Verburgh, Kris – Fantastisch! Over het universum in ons hoofd

image_pdfDit artikel downloadenimage_printDit artikel uitprinten

Houtekiet, 495 pagina’s

 

Na Schitterend! over het universum waarin wij voortdwalen, publiceert de jonge Belg Kris Verburgh nu Fantastisch! Over het universum in ons hoofd. En net als zijn voorganger is ook dit een prachtboek waarin de meest complexe zaken op de meest heldere en begrijpelijke wijze voor ons toegankelijk worden gemaakt.

Nauwkeuriger dan Einstein

Borduren de eerste hoofdstukken nog voort op Schitterend!, al spoedig dalen we af naar ons eigen menselijke niveau en leren we waarom ons brein in ons hoofd zit (dichtbij onze mond, want aanvankelijk was de belangrijkste taak van het brein erop toe te zien dat we het juiste voedsel naar binnen brachten).  En leren we dat walvissen voortkomen uit wolfachtigen die zich bedachten en terugkeerden naar de zee. Of dat oogwit werd ontwikkeld omdat daardoor de blik in de ogen helderder was en het communiceren enorm werd vergemakkelijkt onder het motto dat ogen de spiegel van de ziel zijn. Verburgh legt ons uit dat de evolutietheorie eigenlijk de meest fenomenale en meest exacte theorie is die er bestaat. Nauwkeuriger dan de relativiteitstheorie en met een overstelpende bewijslast van haar juistheid. Evolutie is samen te vatten in drie begrippen: variatie, selectie en adaptatie.

Van een evolutionaire ladder is al helemaal geen sprake.
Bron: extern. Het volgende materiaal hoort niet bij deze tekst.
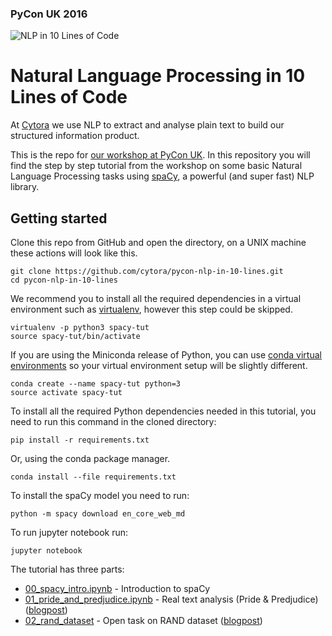 ### PyCon UK 2016 
![NLP in 10 Lines of Code](images/displacy_title.png)
# Natural Language Processing in 10 Lines of Code

At [Cytora](http://www.cytora.com) we use NLP to extract and analyse plain text to build our structured information product.

This is the repo for [our workshop at PyCon UK](http://2016.pyconuk.org/workshops/natural-language-processing-in-10-lines-of-code/).
In this repository you will find the step by step tutorial from the workshop on some basic Natural Language Processing tasks using [spaCy](http://spacy.io/),
a powerful (and super fast) NLP library.

## Getting started
Clone this repo from GitHub and open the directory, on a UNIX machine these actions will look like this.

	git clone https://github.com/cytora/pycon-nlp-in-10-lines.git
	cd pycon-nlp-in-10-lines

We recommend you to install all the required dependencies in a virtual environment such as [virtualenv](https://virtualenv.pypa.io/en/stable/), however this step could be skipped.

    virtualenv -p python3 spacy-tut
    source spacy-tut/bin/activate

If you are using the Miniconda release of Python, you can use [conda virtual environments](http://conda.pydata.org/docs/using/envs.html) so your virtual environment setup will be slightly different. 

	conda create --name spacy-tut python=3
	source activate spacy-tut

To install all the required Python dependencies needed in this tutorial, you need to run this command in the cloned directory:

    pip install -r requirements.txt

Or, using the conda package manager.

    conda install --file requirements.txt


To install the spaCy model you need to run:

    python -m spacy download en_core_web_md

To run jupyter notebook run:

    jupyter notebook

The tutorial has three parts:
  * [00_spacy_intro.ipynb](00_spacy_intro.ipynb) - Introduction to spaCy
  * [01_pride_and_predjudice.ipynb](01_pride_and_predjudice.ipynb) - Real text analysis (Pride & Predjudice) ([blogpost](http://www.cytora.com/insights/2016/11/30/natural-language-processing-in-10-lines-of-code-part-1))
  * [02_rand_dataset](02_rand_dataset.ipynb) - Open task on RAND dataset ([blogpost](http://www.cytora.com/insights/2017/1/3/natural-language-processing-in-10-lines-of-code-part-2))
De gedachte dat de mens het eindproduct of het doel van de evolutie zou zijn is volstrekt onzinnig. De mens is slechts een van de ontelbare producten van de evolutie, niet beter dan noch superieur aan andere evolutionaire ontwikkelingen. En bovendien, als er al sprake zou zijn van een dominante factor in de natuur, dan is dat niet de tot zelfdestructie geneigde mens maar de bacterie die al meer dan vier miljard jaar bestaat en in leven blijft op plaatsen waar de mens direct het onderspit zou delven. “Evolutie – zegt Verburgh – streeft niet naar complexiteit. Er zijn bijna twintig bacterierijken en er is maar één dierenrijk, en elk rijk is even divers. De mens, het meest complexe organisme dat er is, bestaat nog maar een evolutionaire oogwenk, en onze soort heeft nog niets bewezen”.

ID

Ook Verburgh gaat, evenals Dawkins in the God delusion, nader in op het gedachtegoed van de creationisten en de aanhangers van intelligent design. Hij legt uit hoe ogen en oren ontstonden en waarom daarbij geen sprake was van niet reduceerbare complexiteit. Sommige zaken worden verondersteld dermate complex te zijn dat ze niet door evolutie zouden zijn ontstaan. Evolutie verloopt immers stap voor stap en zeer geleidelijk. Verburgh toont aan dat zelfs al die complexe organen wel degelijk stap voor stap en zeer geleidelijk zijn ontstaan en dat er dus geen ruimte overblijft voor een schepper die op cruciale momenten in de evolutie een helpende hand zou hebben geboden.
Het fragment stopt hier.